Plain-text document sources
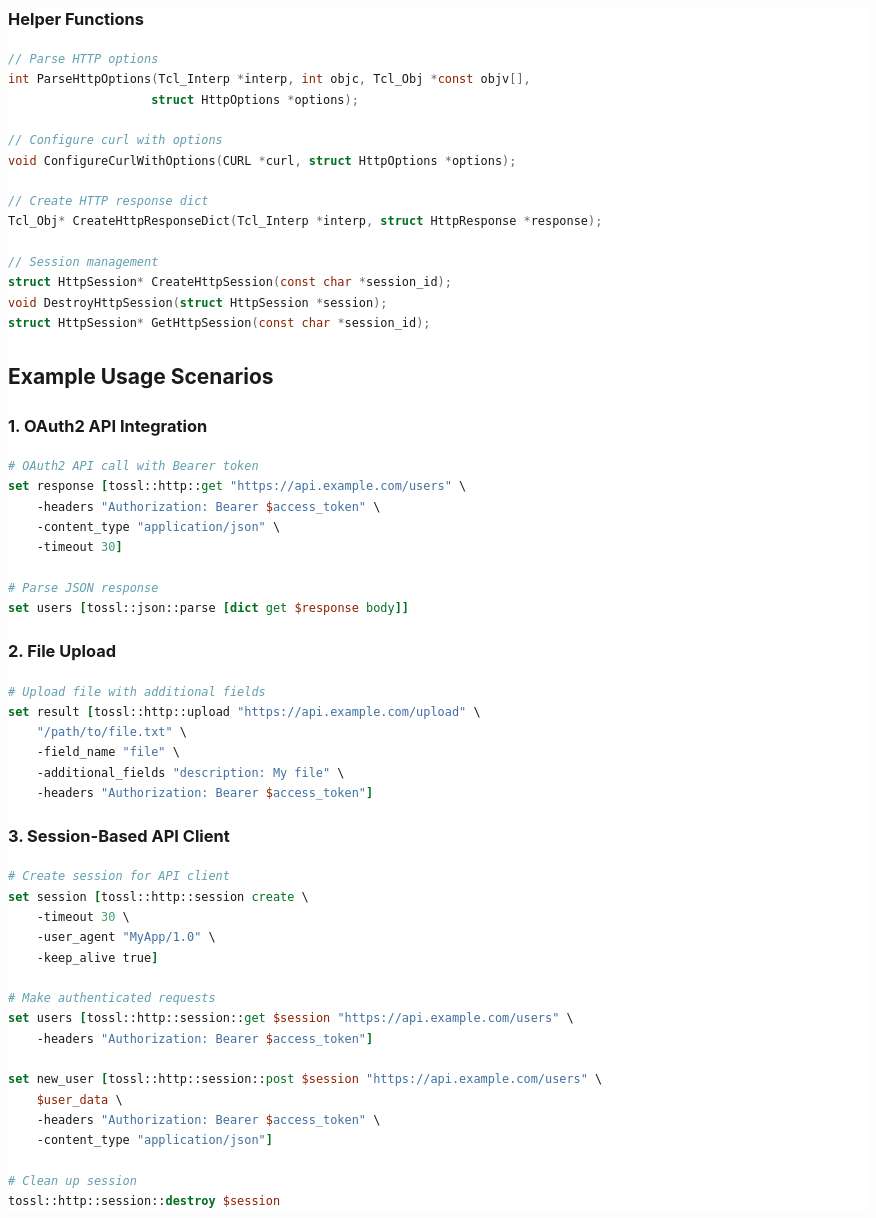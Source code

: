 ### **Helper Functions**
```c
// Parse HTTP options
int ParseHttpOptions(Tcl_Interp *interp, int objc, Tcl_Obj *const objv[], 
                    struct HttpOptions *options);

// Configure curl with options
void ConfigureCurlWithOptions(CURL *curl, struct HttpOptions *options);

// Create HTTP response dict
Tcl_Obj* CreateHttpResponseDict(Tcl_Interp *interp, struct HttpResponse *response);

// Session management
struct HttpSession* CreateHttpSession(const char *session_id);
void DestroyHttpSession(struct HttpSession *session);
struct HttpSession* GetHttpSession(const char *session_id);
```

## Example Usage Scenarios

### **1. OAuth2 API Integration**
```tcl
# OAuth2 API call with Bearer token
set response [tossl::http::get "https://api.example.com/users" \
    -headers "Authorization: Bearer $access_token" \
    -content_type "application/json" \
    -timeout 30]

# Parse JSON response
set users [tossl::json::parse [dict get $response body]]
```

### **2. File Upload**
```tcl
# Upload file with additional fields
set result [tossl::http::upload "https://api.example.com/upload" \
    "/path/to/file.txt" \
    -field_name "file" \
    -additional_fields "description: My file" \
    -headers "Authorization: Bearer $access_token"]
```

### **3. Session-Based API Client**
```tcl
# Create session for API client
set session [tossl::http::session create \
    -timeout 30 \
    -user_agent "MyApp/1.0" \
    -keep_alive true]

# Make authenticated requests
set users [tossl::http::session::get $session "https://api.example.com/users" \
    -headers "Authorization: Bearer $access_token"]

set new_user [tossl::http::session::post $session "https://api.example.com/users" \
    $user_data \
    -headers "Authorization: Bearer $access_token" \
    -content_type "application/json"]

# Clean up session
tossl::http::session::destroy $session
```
...
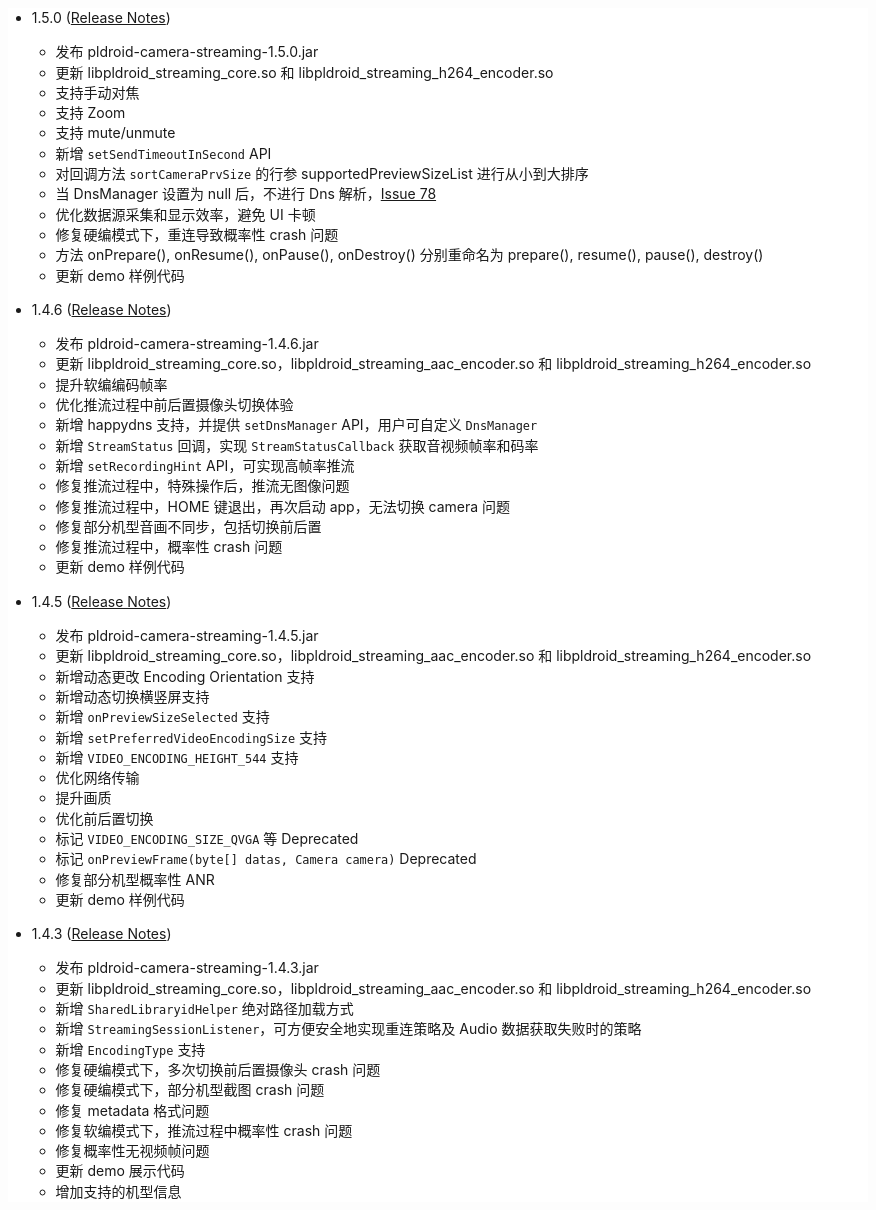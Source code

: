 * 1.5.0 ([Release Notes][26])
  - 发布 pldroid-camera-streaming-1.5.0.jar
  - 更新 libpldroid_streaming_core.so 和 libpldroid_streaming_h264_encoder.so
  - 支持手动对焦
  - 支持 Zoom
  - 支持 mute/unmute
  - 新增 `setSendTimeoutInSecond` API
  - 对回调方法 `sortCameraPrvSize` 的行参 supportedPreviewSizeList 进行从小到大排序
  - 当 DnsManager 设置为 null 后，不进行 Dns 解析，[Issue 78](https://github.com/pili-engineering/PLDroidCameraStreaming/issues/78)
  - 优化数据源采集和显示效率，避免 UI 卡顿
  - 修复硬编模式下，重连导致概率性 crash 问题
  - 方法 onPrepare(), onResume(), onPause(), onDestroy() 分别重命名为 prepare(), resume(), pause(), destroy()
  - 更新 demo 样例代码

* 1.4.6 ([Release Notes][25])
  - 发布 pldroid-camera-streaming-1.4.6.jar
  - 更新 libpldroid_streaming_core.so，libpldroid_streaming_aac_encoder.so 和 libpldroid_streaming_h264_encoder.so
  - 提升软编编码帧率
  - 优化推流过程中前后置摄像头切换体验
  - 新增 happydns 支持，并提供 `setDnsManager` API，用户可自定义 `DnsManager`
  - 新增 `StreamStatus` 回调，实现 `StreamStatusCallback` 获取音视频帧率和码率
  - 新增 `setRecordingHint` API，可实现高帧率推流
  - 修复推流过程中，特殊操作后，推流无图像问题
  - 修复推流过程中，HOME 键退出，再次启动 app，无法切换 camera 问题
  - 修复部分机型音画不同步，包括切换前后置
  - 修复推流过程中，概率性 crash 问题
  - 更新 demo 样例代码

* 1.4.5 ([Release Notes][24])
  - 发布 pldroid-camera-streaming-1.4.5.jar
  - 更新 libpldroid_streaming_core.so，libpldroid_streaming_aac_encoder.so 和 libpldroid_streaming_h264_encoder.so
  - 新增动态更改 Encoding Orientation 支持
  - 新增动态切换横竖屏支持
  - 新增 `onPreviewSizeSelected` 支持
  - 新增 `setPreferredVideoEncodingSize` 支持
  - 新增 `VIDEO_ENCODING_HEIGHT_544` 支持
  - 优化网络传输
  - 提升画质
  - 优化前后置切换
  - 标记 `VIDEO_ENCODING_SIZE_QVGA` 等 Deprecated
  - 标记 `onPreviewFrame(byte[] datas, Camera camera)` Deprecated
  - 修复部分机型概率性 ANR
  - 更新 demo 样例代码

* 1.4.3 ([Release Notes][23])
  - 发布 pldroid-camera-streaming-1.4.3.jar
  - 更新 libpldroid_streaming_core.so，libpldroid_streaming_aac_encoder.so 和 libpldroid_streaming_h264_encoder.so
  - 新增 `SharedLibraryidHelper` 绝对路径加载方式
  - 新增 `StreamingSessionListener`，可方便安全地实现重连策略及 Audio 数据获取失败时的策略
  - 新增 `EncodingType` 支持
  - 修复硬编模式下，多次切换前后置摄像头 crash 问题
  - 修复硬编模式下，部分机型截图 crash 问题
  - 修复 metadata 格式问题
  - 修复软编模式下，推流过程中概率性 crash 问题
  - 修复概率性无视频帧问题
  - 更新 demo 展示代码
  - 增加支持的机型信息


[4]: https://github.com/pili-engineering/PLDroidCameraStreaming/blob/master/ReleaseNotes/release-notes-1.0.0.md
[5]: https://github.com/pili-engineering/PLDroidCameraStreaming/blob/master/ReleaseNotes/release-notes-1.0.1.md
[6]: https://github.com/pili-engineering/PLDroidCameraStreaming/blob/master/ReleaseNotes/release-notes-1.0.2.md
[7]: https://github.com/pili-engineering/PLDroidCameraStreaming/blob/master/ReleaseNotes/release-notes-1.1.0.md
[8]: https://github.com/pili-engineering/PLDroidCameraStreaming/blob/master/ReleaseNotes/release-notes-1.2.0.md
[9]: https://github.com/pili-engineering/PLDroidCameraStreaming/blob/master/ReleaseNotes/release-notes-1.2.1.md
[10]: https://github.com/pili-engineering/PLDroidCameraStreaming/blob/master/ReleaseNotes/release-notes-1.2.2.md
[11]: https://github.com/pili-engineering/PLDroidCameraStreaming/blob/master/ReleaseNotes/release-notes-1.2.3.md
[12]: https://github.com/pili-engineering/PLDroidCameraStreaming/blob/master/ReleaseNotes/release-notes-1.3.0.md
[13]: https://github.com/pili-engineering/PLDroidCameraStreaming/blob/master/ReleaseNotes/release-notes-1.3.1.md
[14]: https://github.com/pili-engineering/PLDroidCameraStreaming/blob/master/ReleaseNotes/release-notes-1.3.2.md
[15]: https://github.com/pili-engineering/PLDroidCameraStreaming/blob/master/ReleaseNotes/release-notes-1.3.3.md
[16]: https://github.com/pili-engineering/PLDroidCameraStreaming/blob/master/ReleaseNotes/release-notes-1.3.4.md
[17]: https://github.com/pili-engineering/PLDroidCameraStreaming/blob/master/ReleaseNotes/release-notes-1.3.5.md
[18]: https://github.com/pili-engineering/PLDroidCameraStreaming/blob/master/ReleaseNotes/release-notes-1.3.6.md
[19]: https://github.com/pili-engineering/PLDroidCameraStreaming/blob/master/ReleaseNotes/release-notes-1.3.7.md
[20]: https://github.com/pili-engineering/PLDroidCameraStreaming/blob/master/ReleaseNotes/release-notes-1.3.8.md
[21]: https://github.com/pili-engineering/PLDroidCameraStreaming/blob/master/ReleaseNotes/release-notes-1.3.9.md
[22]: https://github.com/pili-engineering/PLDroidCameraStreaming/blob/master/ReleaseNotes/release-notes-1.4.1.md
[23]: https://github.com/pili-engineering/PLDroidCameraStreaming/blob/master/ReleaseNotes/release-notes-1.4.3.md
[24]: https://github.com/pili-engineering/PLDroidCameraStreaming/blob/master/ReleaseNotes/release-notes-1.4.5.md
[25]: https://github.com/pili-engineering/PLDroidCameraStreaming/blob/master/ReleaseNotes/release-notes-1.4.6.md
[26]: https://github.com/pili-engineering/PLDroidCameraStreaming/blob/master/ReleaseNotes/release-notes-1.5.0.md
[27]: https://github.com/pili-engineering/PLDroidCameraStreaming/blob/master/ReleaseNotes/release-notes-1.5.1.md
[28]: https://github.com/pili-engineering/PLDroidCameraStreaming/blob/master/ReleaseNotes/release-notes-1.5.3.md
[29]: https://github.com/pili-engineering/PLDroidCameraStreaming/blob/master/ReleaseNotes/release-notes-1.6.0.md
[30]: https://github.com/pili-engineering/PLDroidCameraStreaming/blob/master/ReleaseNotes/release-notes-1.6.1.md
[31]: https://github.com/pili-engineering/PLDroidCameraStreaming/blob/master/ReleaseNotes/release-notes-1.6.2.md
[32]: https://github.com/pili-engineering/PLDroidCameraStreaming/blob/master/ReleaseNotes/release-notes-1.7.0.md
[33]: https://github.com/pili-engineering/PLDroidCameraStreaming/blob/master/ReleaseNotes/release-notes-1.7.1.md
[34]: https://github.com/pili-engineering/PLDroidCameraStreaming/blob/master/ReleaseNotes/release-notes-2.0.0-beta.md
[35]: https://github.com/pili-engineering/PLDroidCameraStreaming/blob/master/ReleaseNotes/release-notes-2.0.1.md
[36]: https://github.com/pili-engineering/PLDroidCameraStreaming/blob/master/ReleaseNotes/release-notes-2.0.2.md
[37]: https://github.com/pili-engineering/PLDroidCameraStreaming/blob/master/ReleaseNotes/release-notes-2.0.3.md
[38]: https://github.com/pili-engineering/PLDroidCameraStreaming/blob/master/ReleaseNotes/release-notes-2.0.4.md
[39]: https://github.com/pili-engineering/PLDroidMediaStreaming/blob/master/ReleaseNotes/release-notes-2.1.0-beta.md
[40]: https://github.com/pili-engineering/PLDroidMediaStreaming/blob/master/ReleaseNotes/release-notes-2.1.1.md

_Task details:_
Check each line of the records above for the word "DnsManager" and report how many lines have it, as a number only.

_Expected answer:_
2